D.M. Lafortune reminds us of the tragic human cost of oppression in her reissued single and video Where Are All The Children? — showcasing today on Tinnitist.
The Toronto Indigenous blues artist continues to revisit her stellar Beauty And Hard Times album with her latest release. It’s a song which is wide-ranging, universal and addresses the injustices, wars and conflicts from the Middle East to Central America and beyond. But it also speaks to the tragedy involving Canadian residential schools and the horrific abuse indigenous children suffered in such institutions.
“Many miles from home, we are taught in your fine schools
Where the history books are a weapon, not a tool
In many voices, we try to understand what has come upon this land
Many good-intentioned Christians tell us children you must listen or they kill us
With their kindness in God’s name, they terrorize us.”
Written by Lafortune and found on the forthcoming 25th-anniversary remastered version of Beauty And Hard Times, Where Are All The Children? is a narrative in the vein of early Bob Dylan, a winding story which speaks to moments in history where people endured trials and tribulations at the hands of those in power, be it governments or a country’s military or organized religion. Bombings, shootings and terrorism is not a world for any children to live in. Above all, the song reminds us that all of us at one point or another were children. So, it’s imperative to “stop raising children to kill.”
Led by Lafortune’s powerful delivery, the song has a lovely slow-gallop feeling to it, thanks to drummer Rob Greenaway and percussionist Rick Lazar. Bassist Bryant Didier and keyboardist/accordionist Denis Keldie accent the song’s core perfectly. Guitarist Neil Chapman, who has known and collaborated with Lafortune for over 50 years, provides some gorgeous electric guitar solos as Lafortune speaks about the “madmen who will never tire.”

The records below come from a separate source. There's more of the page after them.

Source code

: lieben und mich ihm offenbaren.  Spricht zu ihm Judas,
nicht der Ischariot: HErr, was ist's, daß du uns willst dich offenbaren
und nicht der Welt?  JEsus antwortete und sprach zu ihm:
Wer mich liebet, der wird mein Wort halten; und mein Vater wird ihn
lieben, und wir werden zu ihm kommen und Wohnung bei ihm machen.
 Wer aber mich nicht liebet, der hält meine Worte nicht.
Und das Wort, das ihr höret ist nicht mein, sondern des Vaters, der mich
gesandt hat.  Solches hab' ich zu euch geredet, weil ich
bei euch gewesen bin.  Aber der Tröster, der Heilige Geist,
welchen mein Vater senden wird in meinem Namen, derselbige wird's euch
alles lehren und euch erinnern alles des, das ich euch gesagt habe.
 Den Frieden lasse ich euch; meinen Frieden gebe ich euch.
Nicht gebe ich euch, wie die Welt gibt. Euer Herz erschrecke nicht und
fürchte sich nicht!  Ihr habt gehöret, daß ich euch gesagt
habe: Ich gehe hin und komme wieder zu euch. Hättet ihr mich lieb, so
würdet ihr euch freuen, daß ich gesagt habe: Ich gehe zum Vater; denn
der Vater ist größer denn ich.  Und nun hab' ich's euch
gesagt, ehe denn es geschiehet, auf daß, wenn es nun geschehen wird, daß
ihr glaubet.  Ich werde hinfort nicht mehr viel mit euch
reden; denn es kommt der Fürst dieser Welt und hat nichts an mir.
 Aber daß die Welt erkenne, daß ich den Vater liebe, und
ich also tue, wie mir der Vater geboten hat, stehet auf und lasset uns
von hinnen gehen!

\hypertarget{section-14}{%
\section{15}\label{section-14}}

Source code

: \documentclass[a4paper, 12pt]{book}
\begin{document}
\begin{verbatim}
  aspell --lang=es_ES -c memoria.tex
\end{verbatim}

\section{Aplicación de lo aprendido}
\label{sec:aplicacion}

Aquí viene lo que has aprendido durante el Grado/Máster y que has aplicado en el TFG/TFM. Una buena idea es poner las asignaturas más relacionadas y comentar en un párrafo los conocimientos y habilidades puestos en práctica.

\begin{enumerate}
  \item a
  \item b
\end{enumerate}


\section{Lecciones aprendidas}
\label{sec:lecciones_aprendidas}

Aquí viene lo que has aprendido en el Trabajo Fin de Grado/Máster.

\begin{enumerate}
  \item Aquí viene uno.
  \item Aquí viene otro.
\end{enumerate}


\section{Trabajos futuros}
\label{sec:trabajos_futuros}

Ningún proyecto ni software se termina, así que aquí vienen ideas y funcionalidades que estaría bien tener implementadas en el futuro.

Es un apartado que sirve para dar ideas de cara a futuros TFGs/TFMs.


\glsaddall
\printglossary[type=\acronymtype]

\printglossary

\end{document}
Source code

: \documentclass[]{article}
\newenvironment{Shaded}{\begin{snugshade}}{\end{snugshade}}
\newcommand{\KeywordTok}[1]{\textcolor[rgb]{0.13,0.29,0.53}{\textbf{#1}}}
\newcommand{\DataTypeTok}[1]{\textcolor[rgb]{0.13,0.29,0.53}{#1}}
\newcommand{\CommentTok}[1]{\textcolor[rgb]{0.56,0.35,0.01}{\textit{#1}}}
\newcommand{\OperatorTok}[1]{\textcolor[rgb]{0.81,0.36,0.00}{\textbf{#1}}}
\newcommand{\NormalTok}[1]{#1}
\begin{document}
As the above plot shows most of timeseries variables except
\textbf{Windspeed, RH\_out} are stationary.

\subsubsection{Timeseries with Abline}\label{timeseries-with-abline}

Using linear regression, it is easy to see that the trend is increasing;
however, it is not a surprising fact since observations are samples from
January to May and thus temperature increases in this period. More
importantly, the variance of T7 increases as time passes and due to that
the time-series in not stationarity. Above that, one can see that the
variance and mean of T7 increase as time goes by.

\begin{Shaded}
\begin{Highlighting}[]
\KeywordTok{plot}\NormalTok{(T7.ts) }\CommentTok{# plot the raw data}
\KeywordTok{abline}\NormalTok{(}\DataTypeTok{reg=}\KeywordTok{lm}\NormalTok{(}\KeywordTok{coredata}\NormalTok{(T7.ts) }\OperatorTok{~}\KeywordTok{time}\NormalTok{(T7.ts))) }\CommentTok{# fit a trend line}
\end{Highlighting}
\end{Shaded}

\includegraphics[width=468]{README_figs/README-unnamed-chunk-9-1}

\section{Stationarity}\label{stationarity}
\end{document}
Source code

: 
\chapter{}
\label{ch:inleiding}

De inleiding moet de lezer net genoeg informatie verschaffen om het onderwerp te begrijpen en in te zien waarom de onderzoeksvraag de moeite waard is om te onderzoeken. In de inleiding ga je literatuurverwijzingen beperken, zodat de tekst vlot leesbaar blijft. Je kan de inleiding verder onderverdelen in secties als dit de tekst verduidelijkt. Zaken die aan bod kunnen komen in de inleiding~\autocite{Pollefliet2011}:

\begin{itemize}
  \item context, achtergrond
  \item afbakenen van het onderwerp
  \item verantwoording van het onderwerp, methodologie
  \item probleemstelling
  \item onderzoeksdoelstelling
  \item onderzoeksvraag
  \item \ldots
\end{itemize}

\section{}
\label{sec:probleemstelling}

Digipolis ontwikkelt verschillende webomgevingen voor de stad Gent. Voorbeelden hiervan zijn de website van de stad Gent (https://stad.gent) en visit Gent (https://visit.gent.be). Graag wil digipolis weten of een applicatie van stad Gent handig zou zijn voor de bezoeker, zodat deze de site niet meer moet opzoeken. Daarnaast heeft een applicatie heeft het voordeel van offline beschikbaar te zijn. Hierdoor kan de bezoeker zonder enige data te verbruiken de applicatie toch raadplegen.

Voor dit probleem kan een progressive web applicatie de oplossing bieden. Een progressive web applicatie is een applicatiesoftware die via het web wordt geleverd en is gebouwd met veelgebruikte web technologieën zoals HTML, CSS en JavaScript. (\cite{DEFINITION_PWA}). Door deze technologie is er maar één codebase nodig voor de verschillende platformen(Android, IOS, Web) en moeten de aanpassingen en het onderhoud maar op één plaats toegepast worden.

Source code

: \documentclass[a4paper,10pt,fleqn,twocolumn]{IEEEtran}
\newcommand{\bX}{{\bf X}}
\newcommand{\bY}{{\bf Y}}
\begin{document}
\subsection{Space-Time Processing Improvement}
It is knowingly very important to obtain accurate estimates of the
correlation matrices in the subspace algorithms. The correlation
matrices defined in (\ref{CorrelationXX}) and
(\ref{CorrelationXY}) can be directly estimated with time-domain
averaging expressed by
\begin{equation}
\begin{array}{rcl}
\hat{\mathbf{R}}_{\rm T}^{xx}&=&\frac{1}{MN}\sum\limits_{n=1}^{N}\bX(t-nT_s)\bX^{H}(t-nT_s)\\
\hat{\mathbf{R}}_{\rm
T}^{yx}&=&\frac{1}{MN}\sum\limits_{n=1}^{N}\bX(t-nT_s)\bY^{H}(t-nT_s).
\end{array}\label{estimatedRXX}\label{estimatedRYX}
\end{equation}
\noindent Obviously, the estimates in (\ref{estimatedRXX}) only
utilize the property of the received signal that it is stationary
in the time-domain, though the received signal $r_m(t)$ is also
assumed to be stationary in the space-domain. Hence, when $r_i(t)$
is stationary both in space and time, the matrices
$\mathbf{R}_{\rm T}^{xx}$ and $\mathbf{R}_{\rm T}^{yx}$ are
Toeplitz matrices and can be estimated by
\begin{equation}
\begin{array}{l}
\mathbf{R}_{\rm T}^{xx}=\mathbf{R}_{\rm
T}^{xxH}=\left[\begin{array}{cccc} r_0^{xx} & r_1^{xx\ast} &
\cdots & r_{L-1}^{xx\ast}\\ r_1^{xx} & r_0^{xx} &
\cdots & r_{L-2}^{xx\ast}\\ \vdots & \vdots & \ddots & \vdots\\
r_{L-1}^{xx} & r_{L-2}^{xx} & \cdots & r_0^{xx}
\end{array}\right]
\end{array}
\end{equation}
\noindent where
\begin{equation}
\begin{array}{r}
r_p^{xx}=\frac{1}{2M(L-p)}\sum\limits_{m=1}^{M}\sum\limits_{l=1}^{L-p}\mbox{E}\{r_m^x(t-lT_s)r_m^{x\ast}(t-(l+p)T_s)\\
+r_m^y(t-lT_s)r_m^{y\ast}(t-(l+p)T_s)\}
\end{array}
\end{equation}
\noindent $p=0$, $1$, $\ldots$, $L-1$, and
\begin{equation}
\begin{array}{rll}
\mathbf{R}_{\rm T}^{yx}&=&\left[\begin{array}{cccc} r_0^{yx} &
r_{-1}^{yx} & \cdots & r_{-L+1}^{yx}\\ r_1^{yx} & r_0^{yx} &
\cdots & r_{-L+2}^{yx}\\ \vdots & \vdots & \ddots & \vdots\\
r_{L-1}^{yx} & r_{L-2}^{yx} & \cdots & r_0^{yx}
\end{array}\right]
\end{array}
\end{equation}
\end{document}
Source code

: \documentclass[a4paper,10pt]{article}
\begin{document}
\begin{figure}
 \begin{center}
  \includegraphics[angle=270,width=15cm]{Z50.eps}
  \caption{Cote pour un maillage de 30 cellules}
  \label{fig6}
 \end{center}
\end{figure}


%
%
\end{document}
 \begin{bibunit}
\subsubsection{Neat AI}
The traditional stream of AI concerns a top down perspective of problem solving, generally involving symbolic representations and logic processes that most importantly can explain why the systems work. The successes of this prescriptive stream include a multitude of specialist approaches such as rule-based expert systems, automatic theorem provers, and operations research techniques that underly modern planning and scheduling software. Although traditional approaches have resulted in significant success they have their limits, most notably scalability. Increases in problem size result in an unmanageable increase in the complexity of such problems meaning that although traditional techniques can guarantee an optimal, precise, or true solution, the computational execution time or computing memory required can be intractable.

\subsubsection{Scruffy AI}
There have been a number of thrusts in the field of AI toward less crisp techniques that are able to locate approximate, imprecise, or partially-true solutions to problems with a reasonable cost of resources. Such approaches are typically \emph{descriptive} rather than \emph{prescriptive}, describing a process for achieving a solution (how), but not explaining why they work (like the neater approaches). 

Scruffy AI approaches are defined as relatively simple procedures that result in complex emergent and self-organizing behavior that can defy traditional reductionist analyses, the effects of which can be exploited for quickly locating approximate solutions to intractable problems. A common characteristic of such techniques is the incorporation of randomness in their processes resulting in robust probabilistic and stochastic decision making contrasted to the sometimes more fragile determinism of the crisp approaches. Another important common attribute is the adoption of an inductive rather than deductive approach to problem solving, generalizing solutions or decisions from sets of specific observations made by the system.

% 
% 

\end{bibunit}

Reared by a white family after being taken from her Indigenous mother, Lafortune endured a troubling childhood, which makes material such as Where Are All The Children? so authentic and persuasive, from its vivid beginning to its sobering, haunting conclusion. The 2015 video for the song released by Lafortune captures the lyrical vivid through residential schools, the Oka crisis, the 1954 coup in Guatemala, Wounded Knee and Hiroshima among others, “illustrating the global reach of humanity’s inhumanity.”
Although 25 years old, a politically and socially relevant song such as Where Are All The Children? is bound to find a new audience given the current geo-political situation. It’s a passionate track concerning universal injustice.